Only in winter, the little red robin visits.
Only in winter, the little Scarlet Robin visits.

Only in winter does the tiny Red- capped Robin flit about the garden, its shocking red breast startling those behind glass windows. The Petroicidae are not closely related to either the European or American robins although they do go by the familiar name of red robin.

King Parrots
King Parrots

The King Parrots have remembered us, encouraged by a handful of sunflower seeds on a ledge. Sociable and noisy, they don’t mind you getting close.

Mother Kangaroo and Joey
Mother Kangaroo and Joey

Unlike the King parrots, the kangas keep a respectable distance, even though this young grey kangaroo appears to be posing with her joey for the shot. The birds and kangaroos draw us outside. On clement winter days, when the sun lights up the back paddocks, the kangas behave just like humans and enjoy sunbaking. My winter pastie dreaming finally came to fruition, thanks to Beck who, with this link, inspired a Cornish method of making pastry. Only in winter do these deep cultural yearnings for pasties resurface, like a Cornish miner returning from the tin mines.
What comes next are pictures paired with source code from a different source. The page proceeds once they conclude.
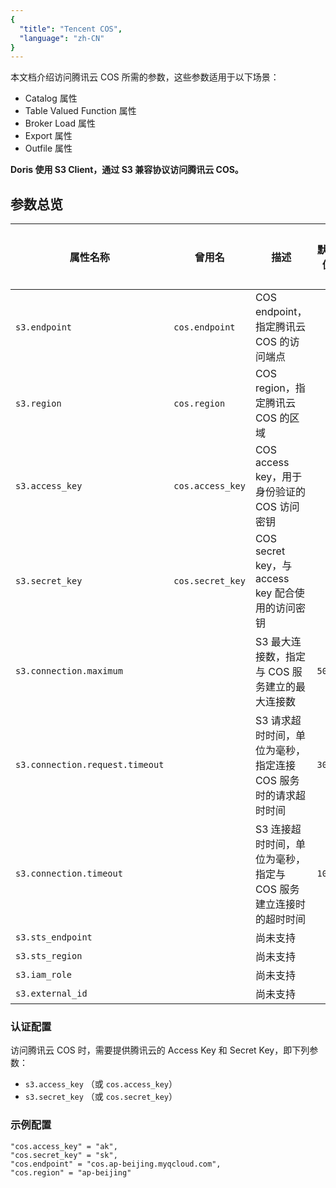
 ```yaml
---
{
  "title": "Tencent COS",
  "language": "zh-CN"
}
---
```


<!--
Licensed to the Apache Software Foundation (ASF) under one
or more contributor license agreements.  See the NOTICE file
distributed with this work for additional information
regarding copyright ownership.  The ASF licenses this file
to you under the Apache License, Version 2.0 (the
"License"); you may not use this file except in compliance
with the License.  You may obtain a copy of the License at

  http://www.apache.org/licenses/LICENSE-2.0

Unless required by applicable law or agreed to in writing,
software distributed under the License is distributed on an
"AS IS" BASIS, WITHOUT WARRANTIES OR CONDITIONS OF ANY
KIND, either express or implied.  See the License for the
specific language governing permissions and limitations
under the License.
-->

本文档介绍访问腾讯云 COS 所需的参数，这些参数适用于以下场景：

- Catalog 属性
- Table Valued Function 属性
- Broker Load 属性
- Export 属性
- Outfile 属性

**Doris 使用 S3 Client，通过 S3 兼容协议访问腾讯云 COS。**

## 参数总览

| 属性名称                            | 曾用名              | 描述                                    | 默认值    | 是否必须 |
|---------------------------------|------------------|---------------------------------------|--------|------|
| `s3.endpoint`                   | `cos.endpoint`   | COS endpoint，指定腾讯云 COS 的访问端点          |        | 是    |
| `s3.region`                     | `cos.region`     | COS region，指定腾讯云 COS 的区域              |        | 否    |
| `s3.access_key`                 | `cos.access_key` | COS access key，用于身份验证的 COS 访问密钥       |        | 是    |
| `s3.secret_key`                 | `cos.secret_key` | COS secret key，与 access key 配合使用的访问密钥 |        | 是    |
| `s3.connection.maximum`         |                  | S3 最大连接数，指定与 COS 服务建立的最大连接数           | `50`   | 否    |
| `s3.connection.request.timeout` |                  | S3 请求超时时间，单位为毫秒，指定连接 COS 服务时的请求超时时间   | `3000` | 否    |
| `s3.connection.timeout`         |                  | S3 连接超时时间，单位为毫秒，指定与 COS 服务建立连接时的超时时间  | `1000` | 否    |
| `s3.sts_endpoint`               |                  | 尚未支持                                  |        | 否    |
| `s3.sts_region`                 |                  | 尚未支持                                  |        | 否    |
| `s3.iam_role`                   |                  | 尚未支持                                  |        | 否    |
| `s3.external_id`                |                  | 尚未支持                                  |        | 否    |

### 认证配置

访问腾讯云 COS 时，需要提供腾讯云的 Access Key 和 Secret Key，即下列参数：

- `s3.access_key` （或 `cos.access_key`）
- `s3.secret_key` （或 `cos.secret_key`）

### 示例配置

```plaintext
"cos.access_key" = "ak",
"cos.secret_key" = "sk",
"cos.endpoint" = "cos.ap-beijing.myqcloud.com",
"cos.region" = "ap-beijing"
```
Vegetarian Cornish Pasties.
Vegetarian Cornish Pasties.

Cornish pasties are not supposed to contain carrots, must be D-shaped and be filled within Cornwall, according to an EU document! I’m thinking about Mr Tranquillo’s great great-grandfather who died down one of those Cornish tin mines. He probably took a pastie to work. So, bad luck Cornish cousins, mine have carrots, no meat, are filled in Australia but are crimped and taste pretty good. Winter is a time to make Crostata. There is always plenty of jam to use up. A little sweet hit goes down well after wood gathering or fencing. Crostata with Mirabella Plum Jam and Almonds Salads of young winter leaves and herbs make a refreshing contrast to heavy winter dishes.

Winter Herbs and Leaves,
Winter Herbs and Salad Leaves.

A winter’s hearth is a great spot for warming rolled out pizza dough, then eating the lovely thing by the fire.